The memories inside a home are different. These are the living memories connected to space– the ones we create when we sit around a kitchen table or hang out on a deck or schmooze with friends in a living room.
When I see our messy dining room table on a Shabbat morning, it’s not the table I’m seeing. It’s the laughing and singing from the previous night; the stories and Torah discussions that moved us; the surrender to joy that comes after a little too much wine.
As I was following the LA wildfires from Montreal, thinking of those who had lost their homes, I became especially aware of the memories inside my mother’s home.

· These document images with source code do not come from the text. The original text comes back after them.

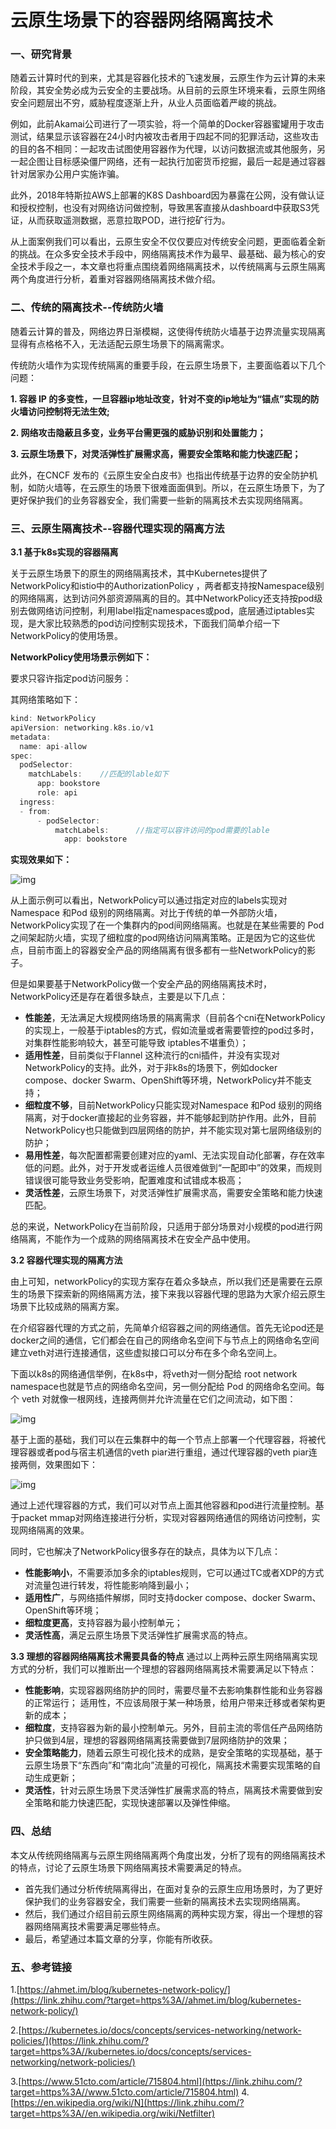 #                             云原生场景下的容器网络隔离技术

### 一、研究背景

随着云计算时代的到来，尤其是容器化技术的飞速发展，云原生作为云计算的未来阶段，其安全势必成为云安全的主要战场。从目前的云原生环境来看，云原生网络安全问题层出不穷，威胁程度逐渐上升，从业人员面临着严峻的挑战。

例如，此前Akamai公司进行了一项实验，将一个简单的Docker容器蜜罐用于攻击测试，结果显示该容器在24小时内被攻击者用于四起不同的犯罪活动，这些攻击的目的各不相同：一起攻击试图使用容器作为代理，以访问数据流或其他服务，另一起企图让目标感染僵尸网络，还有一起执行加密货币挖掘，最后一起是通过容器针对居家办公用户实施诈骗。

此外，2018年特斯拉AWS上部署的K8S Dashboard因为暴露在公网，没有做认证和授权控制，也没有对网络访问做控制，导致黑客直接从dashboard中获取S3凭证，从而获取遥测数据，恶意拉取POD，进行挖矿行为。

从上面案例我们可以看出，云原生安全不仅仅要应对传统安全问题，更面临着全新的挑战。在众多安全技术手段中，网络隔离技术作为最早、最基础、最为核心的安全技术手段之一，本文章也将重点围绕着网络隔离技术，以传统隔离与云原生隔离两个角度进行分析，着重对容器网络隔离技术做介绍。

### 二、传统的隔离技术--传统防火墙

随着云计算的普及，网络边界日渐模糊，这使得传统防火墙基于边界流量实现隔离显得有点格格不入，无法适配云原生场景下的隔离需求。

传统防火墙作为实现传统隔离的重要手段，在云原生场景下，主要面临着以下几个问题：

**1. 容器 IP 的多变性，一旦容器ip地址改变，针对不变的ip地址为“锚点”实现的防火墙访问控制将无法生效;**

**2. 网络攻击隐蔽且多变，业务平台需更强的威胁识别和处置能力；**

**3. 云原生场景下，对灵活弹性扩展需求高，需要安全策略和能力快速匹配；**

此外，在CNCF 发布的《云原生安全白皮书》也指出传统基于边界的安全防护机制，如防火墙等，在云原生的场景下很难面面俱到。所以，在云原生场景下，为了更好保护我们的业务容器安全，我们需要一些新的隔离技术去实现网络隔离。

### 三、云原生隔离技术--容器代理实现的隔离方法

**3.1 基于k8s实现的容器隔离**

关于云原生场景下的原生的网络隔离技术，其中Kubernetes提供了NetworkPolicy和istio中的AuthorizationPolicy ，两者都支持按Namespace级别的网络隔离，达到访问外部资源隔离的目的。其中NetworkPolicy还支持按pod级别去做网络访问控制，利用label指定namespaces或pod，底层通过iptables实现，是大家比较熟悉的pod访问控制实现技术，下面我们简单介绍一下NetworkPolicy的使用场景。

**NetworkPolicy使用场景示例如下：**

要求只容许指定pod访问服务：

其网络策略如下：

```c
kind: NetworkPolicy
apiVersion: networking.k8s.io/v1
metadata:
  name: api-allow
spec:
  podSelector:
    matchLabels:    //匹配的lable如下
      app: bookstore 
      role: api
  ingress:
  - from:
      - podSelector:
          matchLabels:      //指定可以容许访问的pod需要的lable
            app: bookstore
```

**实现效果如下：**

![img](https://s.secrss.com/anquanneican/b885c972bd3e41ca8af53de638d91603.jpg)

从上面示例可以看出，NetworkPolicy可以通过指定对应的labels实现对Namespace 和Pod 级别的网络隔离。对比于传统的单一外部防火墙，NetworkPolicy实现了在一个集群内的pod间网络隔离。也就是在某些需要的 Pod 之间架起防火墙，实现了细粒度的pod网络访问隔离策略。正是因为它的这些优点，目前市面上的容器安全产品的网络隔离有很多都有一些NetworkPolicy的影子。

但是如果要基于NetworkPolicy做一个安全产品的网络隔离技术时，NetworkPolicy还是存在着很多缺点，主要是以下几点：

- **性能差**，无法满足大规模网络场景的隔离需求（目前各个cni在NetworkPolicy 的实现上，一般基于iptables的方式，假如流量或者需要管控的pod过多时，对集群性能影响较大，甚至可能导致 iptables不堪重负）；
- **适用性差**，目前类似于Flannel 这种流行的cni插件，并没有实现对NetworkPolicy的支持。此外，对于非k8s的场景下，例如docker compose、docker Swarm、OpenShift等环境，NetworkPolicy并不能支持；
- **细粒度不够**，目前NetworkPolicy只能实现对Namespace 和Pod 级别的网络隔离，对于docker直接起的业务容器，并不能够起到防护作用。此外，目前NetworkPolicy也只能做到四层网络的防护，并不能实现对第七层网络级别的防护；
- **易用性差**，每次配置都需要创建对应的yaml、无法实现自动化部署，存在效率低的问题。此外，对于开发或者运维人员很难做到“一配即中”的效果，而规则错误很可能导致业务受影响，配置难度和试错成本极高；
- **灵活性差**，云原生场景下，对灵活弹性扩展需求高，需要安全策略和能力快速匹配。

总的来说，NetworkPolicy在当前阶段，只适用于部分场景对小规模的pod进行网络隔离，不能作为一个成熟的网络隔离技术在安全产品中使用。

**3.2 容器代理实现的隔离方法**

由上可知，networkPolicy的实现方案存在着众多缺点，所以我们还是需要在云原生的场景下探索新的网络隔离方法，接下来我以容器代理的思路为大家介绍云原生场景下比较成熟的隔离方案。

在介绍容器代理的方式之前，先简单介绍容器之间的网络通信。首先无论pod还是docker之间的通信，它们都会在自己的网络命名空间下与节点上的网络命名空间建立veth对进行连接通信，这些虚拟接口可以分布在多个命名空间上。

下面以k8s的网络通信举例，在k8s中，将veth对一侧分配给 root network namespace也就是节点的网络命名空间，另一侧分配给 Pod 的网络命名空间。每个 veth 对就像一根网线，连接两侧并允许流量在它们之间流动，如下图：

![img](https://s.secrss.com/anquanneican/d523e20785d6f48f48ba4be0a5c0c28a.png)



基于上面的基础，我们可以在云集群中的每一个节点上部署一个代理容器，将被代理容器或者pod与宿主机通信的veth piar进行重组，通过代理容器的veth piar连接两侧，效果图如下：

![img](https://s.secrss.com/anquanneican/dccbf91153122e76f08d95777713e58d.png)



通过上述代理容器的方式，我们可以对节点上面其他容器和pod进行流量控制。基于packet mmap对网络连接进行分析，实现对容器网络通信的网络访问控制，实现网络隔离的效果。

同时，它也解决了NetworkPolicy很多存在的缺点，具体为以下几点：

- **性能影响小**，不需要添加多余的iptables规则，它可以通过TC或者XDP的方式对流量包进行转发，将性能影响降到最小；
- **适用性广**，与网络插件解绑，同时支持docker compose、docker Swarm、OpenShift等环境；
- **细粒度更高**，支持容器为最小控制单元；
- **灵活性高**，满足云原生场景下灵活弹性扩展需求高的特点。

**3.3 理想的容器网络隔离技术需要具备的特点** 通过以上两种云原生网络隔离实现方式的分析，我们可以推断出一个理想的容器网络隔离技术需要满足以下特点：

- **性能影响**，实现容器网络防护的同时，需要尽量不去影响集群性能和业务容器的正常运行； 适用性，不应该局限于某一种场景，给用户带来迁移或者架构更新的成本；
- **细粒度**，支持容器为新的最小控制单元。另外，目前主流的零信任产品网络防护只做到4层，理想的容器网络隔离技需要做到7层网络防护的效果；
- **安全策略能力**，随着云原生可视化技术的成熟，是安全策略的实现基础，基于云原生场景下“东西向”和“南北向”流量的可视化，隔离技术需要实现策略的自动生成更新；
- **灵活性**，针对云原生场景下灵活弹性扩展需求高的特点，隔离技术需要做到安全策略和能力快速匹配，实现快速部署以及弹性伸缩。

### 四、总结

本文从传统网络隔离与云原生网络隔离两个角度出发，分析了现有的网络隔离技术的特点，讨论了云原生场景下网络隔离技术需要满足的特点。

- 首先我们通过分析传统隔离得出，在面对复杂的云原生应用场景时，为了更好保护我们的业务容器安全，我们需要一些新的隔离技术去实现网络隔离。
- 然后，我们通过介绍目前云原生网络隔离的两种实现方案，得出一个理想的容器网络隔离技术需要满足哪些特点。
- 最后，希望通过本篇文章的分享，你能有所收获。

### 五、参考链接

1.[https://ahmet.im/blog/kubernetes-network-policy/](https://link.zhihu.com/?target=https%3A//ahmet.im/blog/kubernetes-network-policy/)

2.[https://kubernetes.io/docs/concepts/services-networking/network-policies/](https://link.zhihu.com/?target=https%3A//kubernetes.io/docs/concepts/services-networking/network-policies/)

3.[https://www.51cto.com/article/715804.html](https://link.zhihu.com/?target=https%3A//www.51cto.com/article/715804.html) 4.[https://en.wikipedia.org/wiki/N](https://link.zhihu.com/?target=https%3A//en.wikipedia.org/wiki/Netfilter)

Everywhere I looked were memories of parties, family gatherings, Jewish holidays, visitors from out of town, synagogue goers popping in after services, sitting for my father’s shiva and on and on.
When a home is lost, we lose that specific place where those fondest of memories emanate from every corner. Yes, we can remember moments, but we can no longer experience them in those spaces.
I can’t pretend to know what it would feel like to have one’s house burn down. I have commiserated with friends who’ve lost theirs. For now, I can only reflect on why homes have such a hold on us, based on my own life. I see a home as a refuge that anchors us in memories that belong only to us.
In the Jewish tradition, a home is seen as a sacred space where values are both practiced and handed over. The weekly Shabbat rhythm makes that day the centerpiece of that sanctity, the instrument of holy memories.
We have a human tendency to idealize those memories. With time, we like to remember only the good ones. This is especially true after we lose something.
So much was lost in the LA fires. Lives, homes, neighborhoods, faith in our leadership, even faith in our future.
But let’s not forget the endless stories and memories that were embedded inside the homes that no longer stand. Without those kitchens and dens and family rooms and worn-out sofas, these stories may live on, but only in our minds, soon to fade away with time.
All we can ask for is the chance to create some new memories, and hope that only the china will break.